**HOW TO COMPLETE THIS TASK**
Reproduce the entries below exactly, but only from the line containing "## [Zulu API" to the line containing "- Netflix created", inclusive.

**Dataset entries**
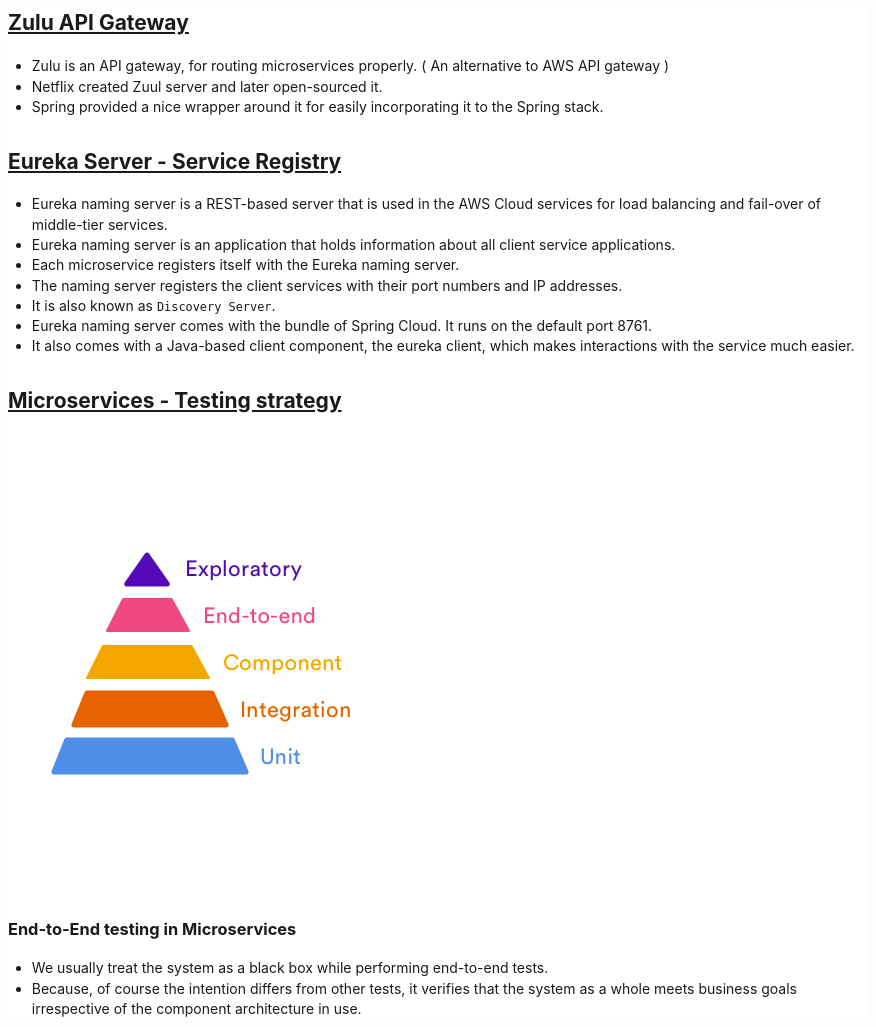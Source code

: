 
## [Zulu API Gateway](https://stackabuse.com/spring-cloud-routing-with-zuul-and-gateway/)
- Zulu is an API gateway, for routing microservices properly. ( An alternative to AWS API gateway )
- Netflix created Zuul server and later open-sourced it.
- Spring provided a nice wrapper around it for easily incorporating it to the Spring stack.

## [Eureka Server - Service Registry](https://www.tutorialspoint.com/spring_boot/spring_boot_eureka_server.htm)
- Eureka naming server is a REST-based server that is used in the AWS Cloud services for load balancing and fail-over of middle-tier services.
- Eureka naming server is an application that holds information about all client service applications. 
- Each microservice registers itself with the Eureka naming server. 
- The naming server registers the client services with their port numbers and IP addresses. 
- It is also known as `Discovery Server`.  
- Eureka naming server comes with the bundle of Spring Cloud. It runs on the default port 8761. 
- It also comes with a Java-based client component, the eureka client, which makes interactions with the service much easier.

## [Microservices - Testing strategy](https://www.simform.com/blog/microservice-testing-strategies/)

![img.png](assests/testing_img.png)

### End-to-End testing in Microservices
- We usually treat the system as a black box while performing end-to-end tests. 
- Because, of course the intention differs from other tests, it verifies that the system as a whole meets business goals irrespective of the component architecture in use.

---

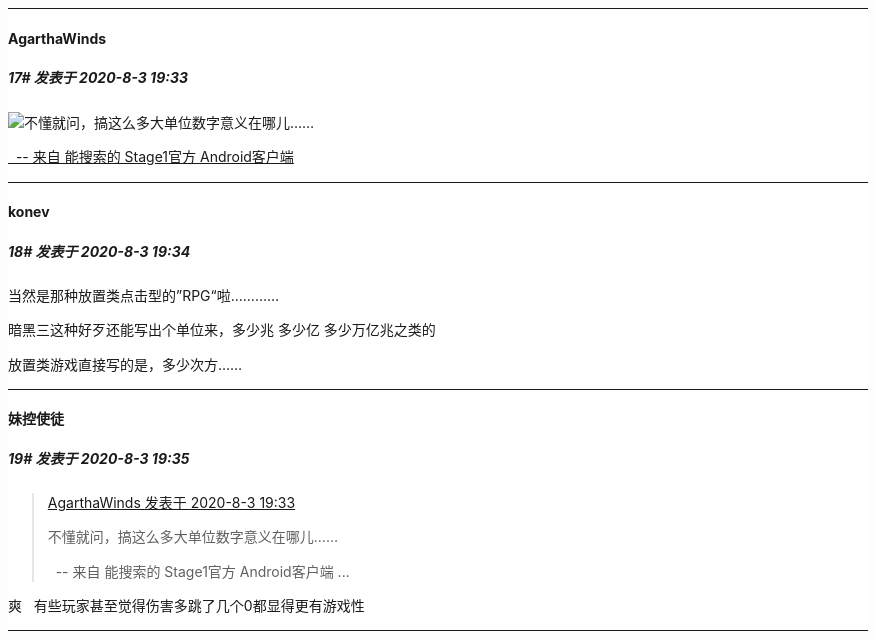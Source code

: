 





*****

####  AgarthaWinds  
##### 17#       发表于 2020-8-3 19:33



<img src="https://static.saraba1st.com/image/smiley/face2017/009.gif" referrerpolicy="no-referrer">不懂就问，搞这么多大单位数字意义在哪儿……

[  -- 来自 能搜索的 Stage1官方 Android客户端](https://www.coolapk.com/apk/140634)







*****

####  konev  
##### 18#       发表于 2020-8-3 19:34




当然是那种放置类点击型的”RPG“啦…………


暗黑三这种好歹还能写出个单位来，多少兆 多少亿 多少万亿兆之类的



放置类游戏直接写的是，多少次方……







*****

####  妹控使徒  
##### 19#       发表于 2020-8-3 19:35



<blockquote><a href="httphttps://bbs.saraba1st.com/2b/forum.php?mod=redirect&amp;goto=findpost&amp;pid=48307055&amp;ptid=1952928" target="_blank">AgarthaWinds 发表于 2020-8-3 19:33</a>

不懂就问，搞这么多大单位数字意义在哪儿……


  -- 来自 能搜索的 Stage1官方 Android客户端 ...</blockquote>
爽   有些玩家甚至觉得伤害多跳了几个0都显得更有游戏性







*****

**OUTPUT OF THE TASK**
## [Zulu API Gateway](https://stackabuse.com/spring-cloud-routing-with-zuul-and-gateway/)
- Zulu is an API gateway, for routing microservices properly. ( An alternative to AWS API gateway )
- Netflix created Zuul server and later open-sourced it.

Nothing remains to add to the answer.